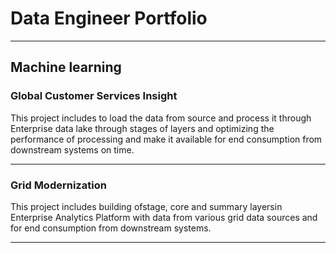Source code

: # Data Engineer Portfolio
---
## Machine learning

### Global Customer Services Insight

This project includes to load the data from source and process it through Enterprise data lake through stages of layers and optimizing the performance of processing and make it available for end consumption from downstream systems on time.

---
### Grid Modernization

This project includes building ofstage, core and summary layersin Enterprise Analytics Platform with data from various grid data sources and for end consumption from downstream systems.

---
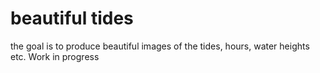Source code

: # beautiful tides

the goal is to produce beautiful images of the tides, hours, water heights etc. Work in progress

══════

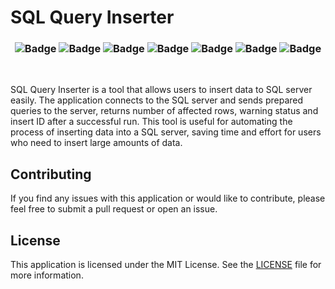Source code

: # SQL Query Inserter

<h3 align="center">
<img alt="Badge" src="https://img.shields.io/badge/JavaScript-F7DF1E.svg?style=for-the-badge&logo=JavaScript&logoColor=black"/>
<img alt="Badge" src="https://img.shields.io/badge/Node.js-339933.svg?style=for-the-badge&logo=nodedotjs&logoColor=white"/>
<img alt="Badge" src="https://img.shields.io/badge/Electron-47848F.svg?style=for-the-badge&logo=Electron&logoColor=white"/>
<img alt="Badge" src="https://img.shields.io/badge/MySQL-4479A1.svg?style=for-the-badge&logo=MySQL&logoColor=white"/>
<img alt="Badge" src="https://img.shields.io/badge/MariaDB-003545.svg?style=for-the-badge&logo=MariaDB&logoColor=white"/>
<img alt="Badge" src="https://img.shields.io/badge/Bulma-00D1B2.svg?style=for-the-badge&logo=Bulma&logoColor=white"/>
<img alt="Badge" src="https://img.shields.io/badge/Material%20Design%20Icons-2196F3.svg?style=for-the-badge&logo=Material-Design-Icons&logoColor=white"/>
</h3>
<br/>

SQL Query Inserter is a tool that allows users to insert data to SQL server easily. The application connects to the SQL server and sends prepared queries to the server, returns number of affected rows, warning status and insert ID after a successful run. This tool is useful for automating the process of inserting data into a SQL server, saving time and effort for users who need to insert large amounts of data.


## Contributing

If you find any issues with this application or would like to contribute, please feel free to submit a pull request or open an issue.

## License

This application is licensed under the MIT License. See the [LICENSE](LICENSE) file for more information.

══════

* ACTIVITY *
Give the exact lines, and only those, from the line containing "# beautiful tides" through the line containing "the goal is" in the entries above.

* EXERCISE RESULT *
: # beautiful tides

the goal is to produce beautiful images of the tides, hours, water heights etc. Work in progress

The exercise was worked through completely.